Spending rose a smaller but still solid 0.5% last month after adjusting for inflation, the government said.
Analysts polled by The Wall Street Journal had forecast a 0.8% increase in consumer spending, by far the biggest engine of the U.S. economy.
Incomes increased 0.7% in October.
Americans have cut back on how much they spend since the end of pandemic benefits. High inflation and rising interest rates are also giving them pause.
But they are still spending enough to keep the U.S. out of recession — for now — by dipping into their savings.
The U.S. savings rate rate fell to 2.3% in October, a sign Americans don’t have a big financial cushion to fall back on. It’s the second lowest savings rate on record going back to 1959.
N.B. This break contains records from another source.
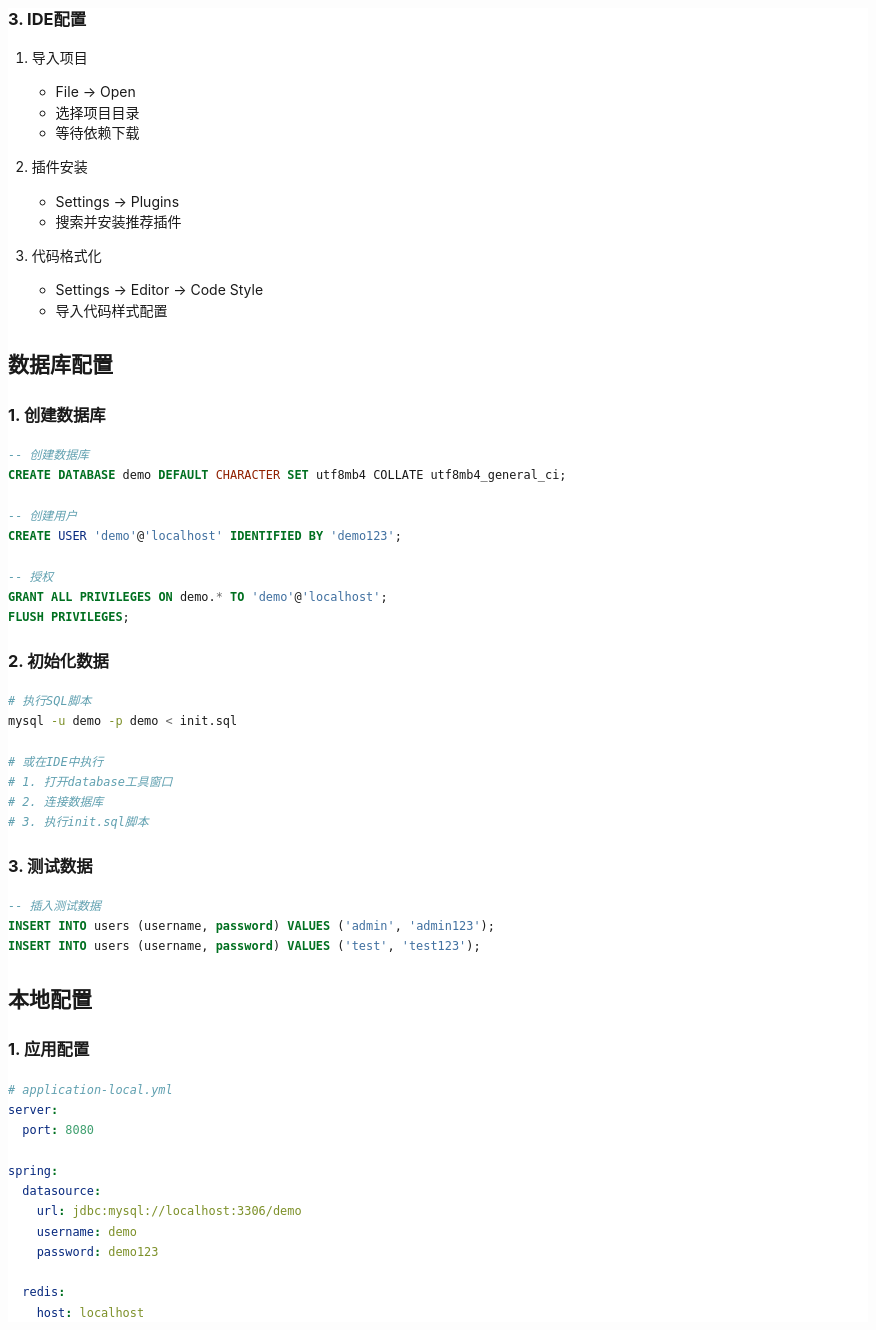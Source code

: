 ### 3. IDE配置
1. 导入项目
   - File -> Open
   - 选择项目目录
   - 等待依赖下载
   
2. 插件安装
   - Settings -> Plugins
   - 搜索并安装推荐插件
   
3. 代码格式化
   - Settings -> Editor -> Code Style
   - 导入代码样式配置

## 数据库配置

### 1. 创建数据库
```sql
-- 创建数据库
CREATE DATABASE demo DEFAULT CHARACTER SET utf8mb4 COLLATE utf8mb4_general_ci;

-- 创建用户
CREATE USER 'demo'@'localhost' IDENTIFIED BY 'demo123';

-- 授权
GRANT ALL PRIVILEGES ON demo.* TO 'demo'@'localhost';
FLUSH PRIVILEGES;
```

### 2. 初始化数据
```bash
# 执行SQL脚本
mysql -u demo -p demo < init.sql

# 或在IDE中执行
# 1. 打开database工具窗口
# 2. 连接数据库
# 3. 执行init.sql脚本
```

### 3. 测试数据
```sql
-- 插入测试数据
INSERT INTO users (username, password) VALUES ('admin', 'admin123');
INSERT INTO users (username, password) VALUES ('test', 'test123');
```

## 本地配置

### 1. 应用配置
```yaml
# application-local.yml
server:
  port: 8080

spring:
  datasource:
    url: jdbc:mysql://localhost:3306/demo
    username: demo
    password: demo123
    
  redis:
    host: localhost
```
Big picture: The economy is heading into rougher waters.
The Federal Reserve has jacked up interest rates to try to tame inflation, but higher borrowing costs also slow the economy. Consumers and businesses are already spending less, and if demand falls sharply enough, unemployment would rise and add to the misery.
Many economists and business leaders predict the U.S. will sink into a recession by next year. Only a steady increase in consumer spending, abetted by a resilient labor market, is likely to prevent that.
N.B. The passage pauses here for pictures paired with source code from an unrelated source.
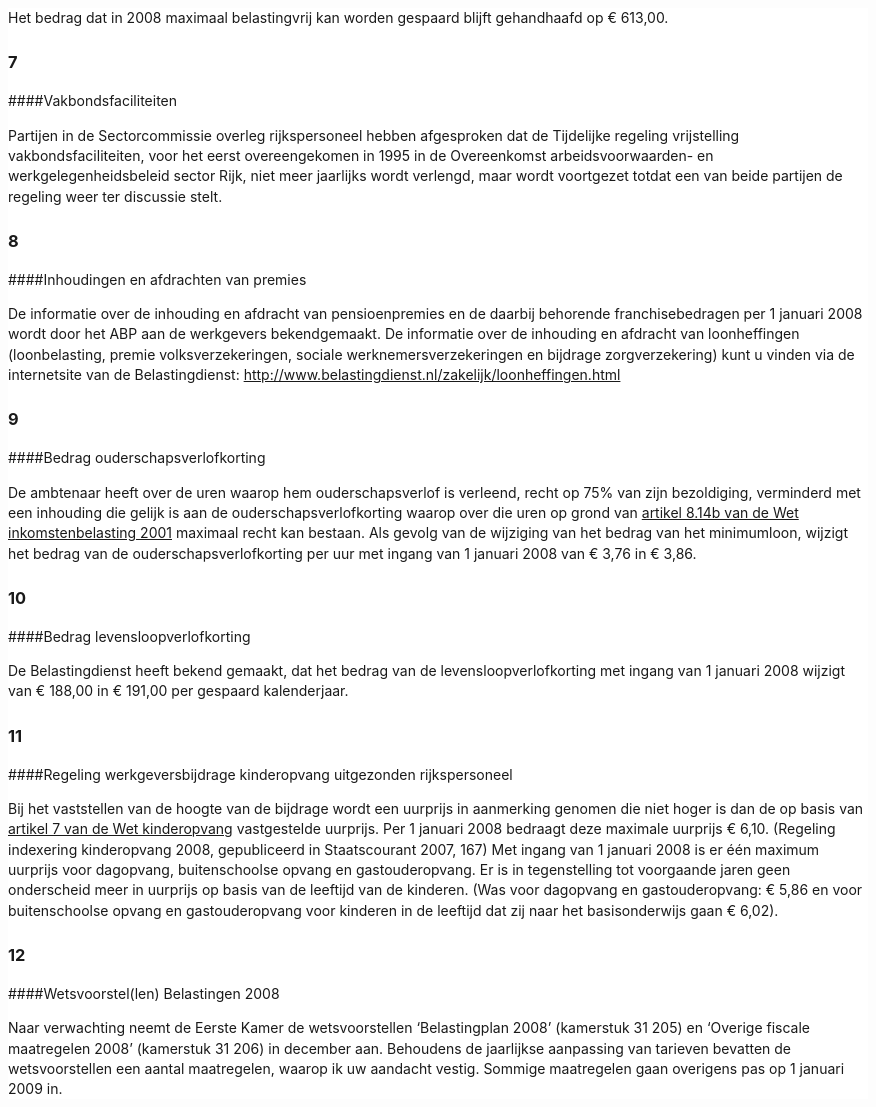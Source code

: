 Het bedrag dat in 2008 maximaal belastingvrij kan worden gespaard blijft gehandhaafd op € 613,00.    
### 7 

####Vakbondsfaciliteiten

Partijen in de Sectorcommissie overleg rijkspersoneel hebben afgesproken dat de Tijdelijke regeling vrijstelling vakbondsfaciliteiten, voor het eerst overeengekomen in 1995 in de Overeenkomst arbeidsvoorwaarden- en werkgelegenheidsbeleid sector Rijk, niet meer jaarlijks wordt verlengd, maar wordt voortgezet totdat een van beide partijen de regeling weer ter discussie stelt.    
### 8 

####Inhoudingen en afdrachten van premies

De informatie over de inhouding en afdracht van pensioenpremies en de daarbij behorende franchisebedragen per 1 januari 2008 wordt door het ABP aan de werkgevers bekendgemaakt. De informatie over de inhouding en afdracht van loonheffingen (loonbelasting, premie volksverzekeringen, sociale werknemersverzekeringen en bijdrage zorgverzekering) kunt u vinden via de internetsite van de Belastingdienst: http://www.belastingdienst.nl/zakelijk/loonheffingen.html    
### 9 

####Bedrag ouderschapsverlofkorting

De ambtenaar heeft over de uren waarop hem ouderschapsverlof is verleend, recht op 75% van zijn bezoldiging, verminderd met een inhouding die gelijk is aan de ouderschapsverlofkorting waarop over die uren op grond van [artikel 8.14b van de Wet inkomstenbelasting 2001](../../../../../../../../../../../../../wet/wet/inkomstenbelasting/2001/BWBR0011353/README.md) maximaal recht kan bestaan. Als gevolg van de wijziging van het bedrag van het minimumloon, wijzigt het bedrag van de ouderschapsverlofkorting per uur met ingang van 1 januari 2008 van € 3,76 in € 3,86.    
### 10 

####Bedrag levensloopverlofkorting

De Belastingdienst heeft bekend gemaakt, dat het bedrag van de levensloopverlofkorting met ingang van 1 januari 2008 wijzigt van € 188,00 in € 191,00 per gespaard kalenderjaar.    
### 11 

####Regeling werkgeversbijdrage kinderopvang uitgezonden rijkspersoneel

Bij het vaststellen van de hoogte van de bijdrage wordt een uurprijs in aanmerking genomen die niet hoger is dan de op basis van [artikel 7 van de Wet kinderopvang](../../../../../../../../../../../../../wet/wet/kinderopvang/BWBR0017017/README.md) vastgestelde uurprijs. Per 1 januari 2008 bedraagt deze maximale uurprijs € 6,10. (Regeling indexering kinderopvang 2008, gepubliceerd in Staatscourant 2007, 167) Met ingang van 1 januari 2008 is er één maximum uurprijs voor dagopvang, buitenschoolse opvang en gastouderopvang. Er is in tegenstelling tot voorgaande jaren geen onderscheid meer in uurprijs op basis van de leeftijd van de kinderen. (Was voor dagopvang en gastouderopvang: € 5,86 en voor buitenschoolse opvang en gastouderopvang voor kinderen in de leeftijd dat zij naar het basisonderwijs gaan € 6,02).    
### 12 

####Wetsvoorstel(len) Belastingen 2008

Naar verwachting neemt de Eerste Kamer de wetsvoorstellen ‘Belastingplan 2008’ (kamerstuk 31 205) en ‘Overige fiscale maatregelen 2008’ (kamerstuk 31 206) in december aan. Behoudens de jaarlijkse aanpassing van tarieven bevatten de wetsvoorstellen een aantal maatregelen, waarop ik uw aandacht vestig. Sommige maatregelen gaan overigens pas op 1 januari 2009 in.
Key details: Americans spent more in November on gasoline, largely reflecting an increase in prices at the pump. They also spent more on new cars, dining out and hotel stays.
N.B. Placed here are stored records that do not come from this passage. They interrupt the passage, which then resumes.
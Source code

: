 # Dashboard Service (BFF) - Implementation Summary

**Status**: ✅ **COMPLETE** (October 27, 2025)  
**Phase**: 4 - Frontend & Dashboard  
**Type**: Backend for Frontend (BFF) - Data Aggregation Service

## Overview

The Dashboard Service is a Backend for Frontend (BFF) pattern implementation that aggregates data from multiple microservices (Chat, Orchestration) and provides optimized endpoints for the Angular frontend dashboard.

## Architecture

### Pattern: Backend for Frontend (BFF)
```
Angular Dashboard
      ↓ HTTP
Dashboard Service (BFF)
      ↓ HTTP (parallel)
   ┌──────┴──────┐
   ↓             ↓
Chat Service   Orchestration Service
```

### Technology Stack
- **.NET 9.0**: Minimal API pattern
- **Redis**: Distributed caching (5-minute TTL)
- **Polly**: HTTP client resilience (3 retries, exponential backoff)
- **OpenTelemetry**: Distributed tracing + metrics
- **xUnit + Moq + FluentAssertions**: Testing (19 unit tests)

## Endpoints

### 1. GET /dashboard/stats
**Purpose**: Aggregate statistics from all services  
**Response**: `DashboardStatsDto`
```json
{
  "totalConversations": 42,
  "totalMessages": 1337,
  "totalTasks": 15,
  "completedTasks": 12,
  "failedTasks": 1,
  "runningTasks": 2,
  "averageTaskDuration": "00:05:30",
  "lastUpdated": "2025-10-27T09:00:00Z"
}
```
The increase in incomes is not enough to support all the spending, however, since inflation is running somewhat higher. So Americans are relying on their savings as much as ever.
The rate of consumer inflation using the so-called PCE price index has climbed 6% in the past year. The better known consumer price index has risen 7.7% in the same span.
Looking ahead: “American consumers kicked off the holiday shopping season in high style, with support from brisk income gains, extra savings, and some easing in inflation,” said senior economist Sal Guatieri of BMO Capital Markets. “Until job growth cools, as the Fed is aiming for, don’t expect much slowing in wages or a big pullback in spending.”